*** Input Section Begins ***

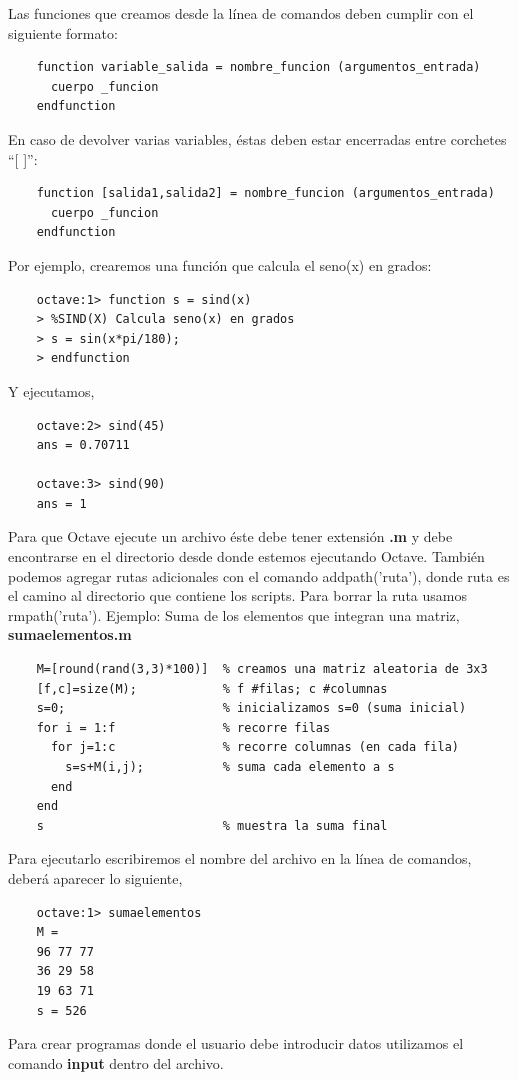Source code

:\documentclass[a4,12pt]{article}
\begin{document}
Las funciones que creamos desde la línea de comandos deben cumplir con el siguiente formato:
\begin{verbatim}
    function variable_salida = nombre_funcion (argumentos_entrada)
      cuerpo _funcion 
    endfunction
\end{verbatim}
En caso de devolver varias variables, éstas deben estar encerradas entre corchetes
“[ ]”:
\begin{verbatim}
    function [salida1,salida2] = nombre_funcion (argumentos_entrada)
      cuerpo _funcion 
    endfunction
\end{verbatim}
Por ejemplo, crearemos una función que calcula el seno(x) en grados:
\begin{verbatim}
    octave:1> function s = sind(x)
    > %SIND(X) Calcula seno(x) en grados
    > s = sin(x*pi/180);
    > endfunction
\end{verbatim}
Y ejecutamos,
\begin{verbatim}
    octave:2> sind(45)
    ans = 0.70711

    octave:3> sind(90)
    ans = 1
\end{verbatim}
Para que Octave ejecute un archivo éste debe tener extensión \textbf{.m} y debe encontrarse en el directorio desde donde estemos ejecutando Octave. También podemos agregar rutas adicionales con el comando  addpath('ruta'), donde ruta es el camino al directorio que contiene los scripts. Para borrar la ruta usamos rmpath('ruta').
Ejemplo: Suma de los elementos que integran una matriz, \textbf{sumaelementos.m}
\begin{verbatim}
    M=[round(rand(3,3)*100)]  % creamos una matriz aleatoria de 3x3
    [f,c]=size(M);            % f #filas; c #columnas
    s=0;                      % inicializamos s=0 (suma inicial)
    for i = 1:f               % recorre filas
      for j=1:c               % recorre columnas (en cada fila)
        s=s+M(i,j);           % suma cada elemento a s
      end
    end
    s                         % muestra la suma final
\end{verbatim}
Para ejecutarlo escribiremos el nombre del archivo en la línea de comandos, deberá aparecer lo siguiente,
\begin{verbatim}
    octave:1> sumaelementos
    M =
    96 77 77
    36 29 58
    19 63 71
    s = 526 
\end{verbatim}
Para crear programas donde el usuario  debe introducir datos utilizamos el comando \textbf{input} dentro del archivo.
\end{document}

*** Input Section Ends ***
*** Input Section Begins ***

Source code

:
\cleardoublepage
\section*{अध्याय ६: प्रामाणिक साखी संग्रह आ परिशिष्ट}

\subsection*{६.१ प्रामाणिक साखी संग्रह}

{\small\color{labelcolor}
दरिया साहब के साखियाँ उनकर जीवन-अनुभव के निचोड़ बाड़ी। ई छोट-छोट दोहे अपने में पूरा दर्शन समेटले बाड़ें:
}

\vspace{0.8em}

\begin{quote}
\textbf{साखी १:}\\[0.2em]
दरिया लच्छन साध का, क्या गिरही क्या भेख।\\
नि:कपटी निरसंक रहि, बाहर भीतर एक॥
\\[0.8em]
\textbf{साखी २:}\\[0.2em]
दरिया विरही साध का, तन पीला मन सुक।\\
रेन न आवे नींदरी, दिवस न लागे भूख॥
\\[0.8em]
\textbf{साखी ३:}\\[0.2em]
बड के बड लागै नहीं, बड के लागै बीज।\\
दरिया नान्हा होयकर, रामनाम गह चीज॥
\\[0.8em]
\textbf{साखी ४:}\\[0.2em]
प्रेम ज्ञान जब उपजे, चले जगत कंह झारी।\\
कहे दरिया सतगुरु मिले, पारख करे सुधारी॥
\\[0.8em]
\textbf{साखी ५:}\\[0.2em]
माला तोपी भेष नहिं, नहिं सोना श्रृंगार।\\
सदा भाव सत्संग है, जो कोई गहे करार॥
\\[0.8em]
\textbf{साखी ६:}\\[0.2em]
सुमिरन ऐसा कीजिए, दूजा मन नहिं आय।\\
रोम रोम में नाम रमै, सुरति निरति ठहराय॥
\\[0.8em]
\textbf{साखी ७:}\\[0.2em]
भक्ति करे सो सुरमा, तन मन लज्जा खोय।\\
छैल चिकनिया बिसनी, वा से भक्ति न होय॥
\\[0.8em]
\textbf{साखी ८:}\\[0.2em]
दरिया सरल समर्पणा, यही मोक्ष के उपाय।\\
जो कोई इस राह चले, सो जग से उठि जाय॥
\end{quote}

*** Input Section Ends ***
*** Input Section Begins ***

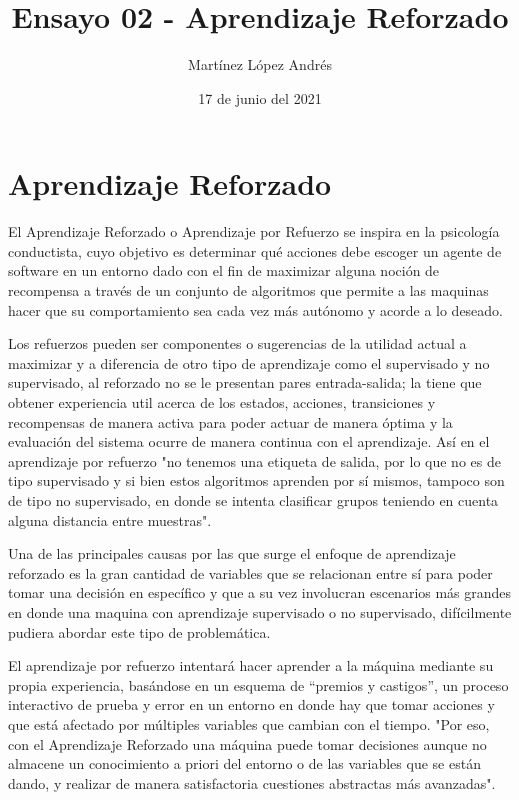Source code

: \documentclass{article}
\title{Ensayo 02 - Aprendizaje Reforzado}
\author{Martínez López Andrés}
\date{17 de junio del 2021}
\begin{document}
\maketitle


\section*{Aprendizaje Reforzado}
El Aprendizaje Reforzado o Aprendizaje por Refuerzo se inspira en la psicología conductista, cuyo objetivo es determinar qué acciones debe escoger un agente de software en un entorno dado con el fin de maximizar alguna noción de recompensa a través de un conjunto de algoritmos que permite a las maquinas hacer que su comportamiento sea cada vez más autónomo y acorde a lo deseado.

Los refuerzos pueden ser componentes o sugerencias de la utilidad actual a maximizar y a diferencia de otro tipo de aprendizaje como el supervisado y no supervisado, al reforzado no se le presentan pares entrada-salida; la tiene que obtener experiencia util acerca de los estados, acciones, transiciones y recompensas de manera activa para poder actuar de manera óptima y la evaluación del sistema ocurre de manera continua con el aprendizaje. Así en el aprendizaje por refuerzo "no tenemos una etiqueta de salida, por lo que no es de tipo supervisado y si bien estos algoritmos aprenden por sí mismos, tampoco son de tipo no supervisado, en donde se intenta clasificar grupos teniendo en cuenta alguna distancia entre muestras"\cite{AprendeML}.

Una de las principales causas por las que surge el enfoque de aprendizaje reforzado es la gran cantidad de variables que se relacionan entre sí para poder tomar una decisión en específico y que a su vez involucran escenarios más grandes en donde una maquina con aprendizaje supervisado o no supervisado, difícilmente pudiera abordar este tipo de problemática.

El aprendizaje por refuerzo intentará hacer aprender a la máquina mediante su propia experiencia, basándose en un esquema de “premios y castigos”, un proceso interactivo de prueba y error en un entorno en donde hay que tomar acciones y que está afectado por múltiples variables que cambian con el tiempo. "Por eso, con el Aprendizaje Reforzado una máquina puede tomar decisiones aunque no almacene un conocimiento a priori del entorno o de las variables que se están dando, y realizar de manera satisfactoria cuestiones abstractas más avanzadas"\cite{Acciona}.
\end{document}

*** Input Section Ends ***

# Problem
Work out how many lines of the data include the word "filas", and write that number alone.

# Task answer
2